### WHAT IS BEING ASKED
The answer must be every line from the entries below that contains "remotely".

### DATASET
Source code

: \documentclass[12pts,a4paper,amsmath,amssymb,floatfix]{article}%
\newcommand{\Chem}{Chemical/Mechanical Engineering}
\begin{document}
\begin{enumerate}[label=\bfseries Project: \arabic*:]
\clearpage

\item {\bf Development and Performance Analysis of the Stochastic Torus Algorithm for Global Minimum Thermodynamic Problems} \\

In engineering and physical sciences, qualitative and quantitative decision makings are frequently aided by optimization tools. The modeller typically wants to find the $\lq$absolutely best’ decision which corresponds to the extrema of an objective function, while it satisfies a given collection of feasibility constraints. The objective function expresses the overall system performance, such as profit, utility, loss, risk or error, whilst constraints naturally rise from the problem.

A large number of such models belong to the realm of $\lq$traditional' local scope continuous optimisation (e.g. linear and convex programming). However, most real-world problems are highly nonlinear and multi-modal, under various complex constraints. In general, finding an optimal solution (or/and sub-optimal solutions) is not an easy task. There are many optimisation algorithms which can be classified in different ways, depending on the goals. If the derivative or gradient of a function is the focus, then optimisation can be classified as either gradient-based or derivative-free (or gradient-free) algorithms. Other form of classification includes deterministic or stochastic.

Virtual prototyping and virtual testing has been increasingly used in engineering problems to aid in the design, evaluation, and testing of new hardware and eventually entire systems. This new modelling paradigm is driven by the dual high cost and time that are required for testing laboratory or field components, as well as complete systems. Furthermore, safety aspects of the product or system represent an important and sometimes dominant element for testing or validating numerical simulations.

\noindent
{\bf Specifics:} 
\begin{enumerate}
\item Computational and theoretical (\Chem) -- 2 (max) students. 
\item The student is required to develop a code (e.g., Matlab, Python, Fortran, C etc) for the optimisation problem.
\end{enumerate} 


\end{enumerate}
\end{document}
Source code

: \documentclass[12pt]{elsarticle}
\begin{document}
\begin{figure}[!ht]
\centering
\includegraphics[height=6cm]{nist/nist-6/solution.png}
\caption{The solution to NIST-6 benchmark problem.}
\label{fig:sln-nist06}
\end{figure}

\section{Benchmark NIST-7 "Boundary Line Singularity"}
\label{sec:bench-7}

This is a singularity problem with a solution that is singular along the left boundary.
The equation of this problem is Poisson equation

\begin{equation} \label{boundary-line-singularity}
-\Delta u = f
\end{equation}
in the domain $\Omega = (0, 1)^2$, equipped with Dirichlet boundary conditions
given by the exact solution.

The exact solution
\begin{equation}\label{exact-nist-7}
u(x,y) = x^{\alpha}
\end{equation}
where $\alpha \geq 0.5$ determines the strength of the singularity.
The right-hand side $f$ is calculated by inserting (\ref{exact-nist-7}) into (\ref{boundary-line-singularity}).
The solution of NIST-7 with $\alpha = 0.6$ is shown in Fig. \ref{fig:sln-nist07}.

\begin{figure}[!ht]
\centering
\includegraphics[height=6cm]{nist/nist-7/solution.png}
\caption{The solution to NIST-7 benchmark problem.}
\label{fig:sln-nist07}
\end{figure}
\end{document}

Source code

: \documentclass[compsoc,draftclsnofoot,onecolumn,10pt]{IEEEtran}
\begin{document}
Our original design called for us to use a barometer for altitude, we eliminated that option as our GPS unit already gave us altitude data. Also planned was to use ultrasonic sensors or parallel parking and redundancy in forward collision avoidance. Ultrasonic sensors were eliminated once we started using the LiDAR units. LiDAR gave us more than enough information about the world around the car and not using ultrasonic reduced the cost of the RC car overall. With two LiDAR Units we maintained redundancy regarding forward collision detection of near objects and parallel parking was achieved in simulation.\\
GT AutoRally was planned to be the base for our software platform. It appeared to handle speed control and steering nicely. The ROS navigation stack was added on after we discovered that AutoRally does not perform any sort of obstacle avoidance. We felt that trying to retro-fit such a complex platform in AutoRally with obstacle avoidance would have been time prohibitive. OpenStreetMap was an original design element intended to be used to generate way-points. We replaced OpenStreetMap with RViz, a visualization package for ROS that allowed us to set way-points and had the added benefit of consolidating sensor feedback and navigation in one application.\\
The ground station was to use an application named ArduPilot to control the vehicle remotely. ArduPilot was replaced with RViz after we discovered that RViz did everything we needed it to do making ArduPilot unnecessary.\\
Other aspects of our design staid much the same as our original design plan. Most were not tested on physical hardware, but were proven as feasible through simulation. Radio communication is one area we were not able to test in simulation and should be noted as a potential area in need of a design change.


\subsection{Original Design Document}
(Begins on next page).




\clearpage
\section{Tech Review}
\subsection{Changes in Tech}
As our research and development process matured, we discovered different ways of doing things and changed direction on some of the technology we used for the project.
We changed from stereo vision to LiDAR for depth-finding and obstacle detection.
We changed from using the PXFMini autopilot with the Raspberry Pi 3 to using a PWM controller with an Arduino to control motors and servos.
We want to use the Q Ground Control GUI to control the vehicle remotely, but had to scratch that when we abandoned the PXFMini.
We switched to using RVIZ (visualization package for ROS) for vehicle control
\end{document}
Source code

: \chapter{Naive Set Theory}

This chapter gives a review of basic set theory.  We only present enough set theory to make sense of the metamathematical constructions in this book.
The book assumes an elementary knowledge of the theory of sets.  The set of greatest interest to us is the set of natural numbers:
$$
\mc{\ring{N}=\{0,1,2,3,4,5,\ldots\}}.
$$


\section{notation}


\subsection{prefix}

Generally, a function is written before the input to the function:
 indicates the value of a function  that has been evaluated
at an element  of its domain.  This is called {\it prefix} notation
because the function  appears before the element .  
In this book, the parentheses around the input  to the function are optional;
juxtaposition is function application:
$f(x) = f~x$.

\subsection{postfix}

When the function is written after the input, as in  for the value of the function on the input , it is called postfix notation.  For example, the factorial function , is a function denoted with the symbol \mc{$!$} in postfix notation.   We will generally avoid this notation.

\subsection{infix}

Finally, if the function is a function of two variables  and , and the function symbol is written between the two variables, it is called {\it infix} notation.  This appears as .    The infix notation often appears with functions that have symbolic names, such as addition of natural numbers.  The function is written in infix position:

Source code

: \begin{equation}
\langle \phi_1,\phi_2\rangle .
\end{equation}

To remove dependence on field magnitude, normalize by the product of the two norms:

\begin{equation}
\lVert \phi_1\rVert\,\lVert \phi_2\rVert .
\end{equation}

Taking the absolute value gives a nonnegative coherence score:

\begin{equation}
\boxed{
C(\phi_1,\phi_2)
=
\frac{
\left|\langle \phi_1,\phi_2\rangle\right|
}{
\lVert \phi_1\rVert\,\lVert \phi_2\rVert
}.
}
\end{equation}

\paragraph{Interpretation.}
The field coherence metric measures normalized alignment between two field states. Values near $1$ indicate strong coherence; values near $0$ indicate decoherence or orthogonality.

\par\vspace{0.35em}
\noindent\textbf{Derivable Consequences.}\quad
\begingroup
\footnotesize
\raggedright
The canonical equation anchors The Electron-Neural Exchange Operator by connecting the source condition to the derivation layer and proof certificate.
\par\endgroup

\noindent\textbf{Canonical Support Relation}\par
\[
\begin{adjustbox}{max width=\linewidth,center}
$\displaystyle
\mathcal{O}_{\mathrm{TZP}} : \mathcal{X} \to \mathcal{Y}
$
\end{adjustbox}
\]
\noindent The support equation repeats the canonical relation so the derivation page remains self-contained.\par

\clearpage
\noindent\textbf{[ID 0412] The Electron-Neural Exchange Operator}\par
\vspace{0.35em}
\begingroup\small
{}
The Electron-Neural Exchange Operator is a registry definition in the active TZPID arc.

### OUTPUT OF THE EXERCISE
The ground station was to use an application named ArduPilot to control the vehicle remotely. ArduPilot was replaced with RViz after we discovered that RViz did everything we needed it to do making ArduPilot unnecessary.\\
We want to use the Q Ground Control GUI to control the vehicle remotely, but had to scratch that when we abandoned the PXFMini.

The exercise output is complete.